Если верить немецкому историку Райнхарту Козеллеку, в ключевых понятиях Нового времени заложено – извините за неуклюжий каламбур – новое ощущение времени. Истина знаек маячит на горизонте ожидания, а не хранится в пространстве опыта: иными словами, эти понятия подразумевают, что будущее будет иным, чем прошлое. Новозаветное обещание о том, что «нет ничего сокровенного, что не открылось бы, и тайного, что не было бы узнано» (Мф. 10:26) гуманист Эразм Роттердамский понимает не как конец времен, но приравнивает к афоризму «Истина – дитя времени» (Veritas filia temporis) из «Аттических ночей» античного эрудита Авла Геллия. Истина теперь связана с идеей исторического прогресса, множественностью, с вечным поиском и с теми, кто выходит на эту тропу охоты. На финальном отрезке пути в XX веке Андре Жид призывает нас верить «тому, кто ищет истину, и не доверять тем, кто ее нашел».
Сознание миссии осмысления мира сказывается в том, что интеллигент ощущает свою деятельность не только как профессию (Beruf), но как «призвание» (Berufung). Немецкого профессора и до сих пор «призывают на кафедру» точь-в-точь как протестантского проповедника. И глава Тринити-колледжа в Кембридже, к примеру, говорит в XVII веке о призвании (vocation, calling) в познании «тонких, глубоких, сложных и запутанных материй, недоступных для обычного наблюдения и восприятия». В этом смысле спасительная, моральная миссия нашей русской интеллигенции – безусловная разновидность вполне общеевропейского тренда. У нас так же, как, впрочем, и у польской интеллигенции, эта миссия выглядела моральным обязательством перед народом, которое накладывает на образованного человека полученное им образование. Окончил университет? Будь любезен соответствовать, проходить поприще и быть служителем идеи.
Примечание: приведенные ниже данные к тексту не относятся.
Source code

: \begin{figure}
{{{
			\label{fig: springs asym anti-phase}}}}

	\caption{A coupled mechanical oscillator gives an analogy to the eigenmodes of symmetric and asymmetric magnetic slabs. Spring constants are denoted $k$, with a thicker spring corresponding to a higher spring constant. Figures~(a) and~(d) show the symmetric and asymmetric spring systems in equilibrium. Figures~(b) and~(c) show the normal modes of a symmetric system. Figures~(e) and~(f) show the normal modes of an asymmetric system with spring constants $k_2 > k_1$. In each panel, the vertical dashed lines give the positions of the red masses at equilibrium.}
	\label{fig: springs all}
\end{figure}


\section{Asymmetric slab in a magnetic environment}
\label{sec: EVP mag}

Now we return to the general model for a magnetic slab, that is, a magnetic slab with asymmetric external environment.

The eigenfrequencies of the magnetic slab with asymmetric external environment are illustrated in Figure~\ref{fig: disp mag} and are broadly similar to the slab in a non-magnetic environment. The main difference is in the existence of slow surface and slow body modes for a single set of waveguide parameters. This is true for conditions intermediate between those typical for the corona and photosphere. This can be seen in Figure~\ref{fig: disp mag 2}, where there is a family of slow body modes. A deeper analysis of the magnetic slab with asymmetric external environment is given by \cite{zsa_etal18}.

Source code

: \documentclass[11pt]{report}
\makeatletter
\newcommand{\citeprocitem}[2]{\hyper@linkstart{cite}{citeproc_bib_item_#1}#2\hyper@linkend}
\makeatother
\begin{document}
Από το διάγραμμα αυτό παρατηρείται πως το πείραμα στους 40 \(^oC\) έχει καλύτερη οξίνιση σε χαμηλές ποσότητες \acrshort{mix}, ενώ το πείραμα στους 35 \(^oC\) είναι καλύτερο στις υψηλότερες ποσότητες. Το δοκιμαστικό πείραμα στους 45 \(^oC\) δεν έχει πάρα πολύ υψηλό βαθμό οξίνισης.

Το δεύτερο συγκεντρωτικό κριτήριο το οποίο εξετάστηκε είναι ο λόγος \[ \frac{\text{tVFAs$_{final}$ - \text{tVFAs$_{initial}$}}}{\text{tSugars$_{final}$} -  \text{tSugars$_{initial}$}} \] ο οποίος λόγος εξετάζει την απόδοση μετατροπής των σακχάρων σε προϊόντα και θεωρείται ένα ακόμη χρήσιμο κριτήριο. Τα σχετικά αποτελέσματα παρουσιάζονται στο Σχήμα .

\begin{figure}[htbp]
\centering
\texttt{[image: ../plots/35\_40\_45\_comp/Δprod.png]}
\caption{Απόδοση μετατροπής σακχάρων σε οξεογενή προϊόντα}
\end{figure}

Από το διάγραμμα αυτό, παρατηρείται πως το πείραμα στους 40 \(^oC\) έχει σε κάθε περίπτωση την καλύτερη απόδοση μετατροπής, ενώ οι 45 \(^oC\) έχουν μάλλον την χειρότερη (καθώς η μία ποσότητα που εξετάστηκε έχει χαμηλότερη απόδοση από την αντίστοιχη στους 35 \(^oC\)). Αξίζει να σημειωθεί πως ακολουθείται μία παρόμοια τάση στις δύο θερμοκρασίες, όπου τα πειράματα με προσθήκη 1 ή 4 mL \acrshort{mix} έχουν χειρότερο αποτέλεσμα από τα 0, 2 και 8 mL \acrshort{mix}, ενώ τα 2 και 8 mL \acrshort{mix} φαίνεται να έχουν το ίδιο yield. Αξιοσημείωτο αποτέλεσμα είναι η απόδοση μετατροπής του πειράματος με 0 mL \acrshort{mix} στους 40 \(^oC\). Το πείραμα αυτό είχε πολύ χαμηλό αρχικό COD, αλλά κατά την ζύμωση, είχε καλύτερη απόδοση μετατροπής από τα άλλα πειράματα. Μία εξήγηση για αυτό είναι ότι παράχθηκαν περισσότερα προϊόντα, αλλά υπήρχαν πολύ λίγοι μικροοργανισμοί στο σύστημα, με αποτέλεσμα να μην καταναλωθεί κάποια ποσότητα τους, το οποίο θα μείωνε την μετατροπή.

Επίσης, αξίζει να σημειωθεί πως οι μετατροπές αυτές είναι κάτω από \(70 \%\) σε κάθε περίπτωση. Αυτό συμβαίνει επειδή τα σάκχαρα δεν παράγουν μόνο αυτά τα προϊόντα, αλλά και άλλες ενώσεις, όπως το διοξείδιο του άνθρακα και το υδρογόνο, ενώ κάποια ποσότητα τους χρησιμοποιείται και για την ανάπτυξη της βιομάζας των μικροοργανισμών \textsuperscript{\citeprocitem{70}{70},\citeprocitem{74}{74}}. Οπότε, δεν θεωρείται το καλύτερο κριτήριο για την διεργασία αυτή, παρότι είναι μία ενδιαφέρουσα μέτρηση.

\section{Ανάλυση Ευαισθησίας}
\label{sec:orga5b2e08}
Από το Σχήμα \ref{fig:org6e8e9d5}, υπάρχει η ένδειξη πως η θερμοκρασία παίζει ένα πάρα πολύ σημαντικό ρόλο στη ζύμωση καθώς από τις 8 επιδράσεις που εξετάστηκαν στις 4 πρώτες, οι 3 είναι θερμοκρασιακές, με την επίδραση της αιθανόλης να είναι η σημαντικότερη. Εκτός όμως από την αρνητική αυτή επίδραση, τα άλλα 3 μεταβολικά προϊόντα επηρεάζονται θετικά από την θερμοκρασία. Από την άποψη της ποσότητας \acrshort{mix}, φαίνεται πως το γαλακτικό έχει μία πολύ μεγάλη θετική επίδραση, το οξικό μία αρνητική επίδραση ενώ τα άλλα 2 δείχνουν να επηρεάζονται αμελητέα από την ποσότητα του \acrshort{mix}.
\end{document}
«Без вас, служителей высшему началу, живущих сознательно и свободно, человечество было бы ничтожно <…> Вы же на несколько тысяч лет раньше введете его в царство вечной правды, – говорит „черный монах“ у Чехова интеллигенту Коврину. И продолжает: – Истинное наслаждение в познании». Познание и творчество у интеллигенции превращается в едва ли не физиологическую потребность, постоянную жажду, неотделимую от эмоций и заставляющую вспомнить «похоть знания» (libido sciendi) блаженного Августина и «жадность к словесности» (aviditas litterarum) гуманистов Ренессанса. Флориан Знанецкий называет это thrill – кайф. Познание, повторимся, имеет в европейских языках и прямой греховно-эротический подтекст: «Позна же Адам Еву жену свою» (Быт. 4:25). Но главное – эрос познавательного вдохновения. «Я с головой окунулся в эту работу. Я испытывал радостное чувство творчества», – мог бы написать любой интеллигент. В данном же случае Ленин, стеснясь лирическим волненьем, работает над ремейком «Что делать?».
Следуя дальше словесной канве, в поисках, какие формы принимала интеллигентская миссия, мы наткнемся на постоянную составляющую в терминах, обозначающих социальную роль «людей знания»: это «выражение» или «представительство». Репрезентация – способ мыслить мир опосредованно, в образах и отвлеченных категориях, тенями на стене платоновской пещеры познания. Поэтому понятие, концепт связаны с представлением, воображением, замыслом. Согласно мэтру Кембриджской школы истории понятий Квентину Скиннеру, представительство/репрезентация – «базовый концепт» в общественно-политическом языке Нового времени. Становление публичной сферы немецкого философа Юргена Хабермаса связано со сдвигом в Новое время смысла «представительности» от «авторитетности» к политическому значению представительной демократии.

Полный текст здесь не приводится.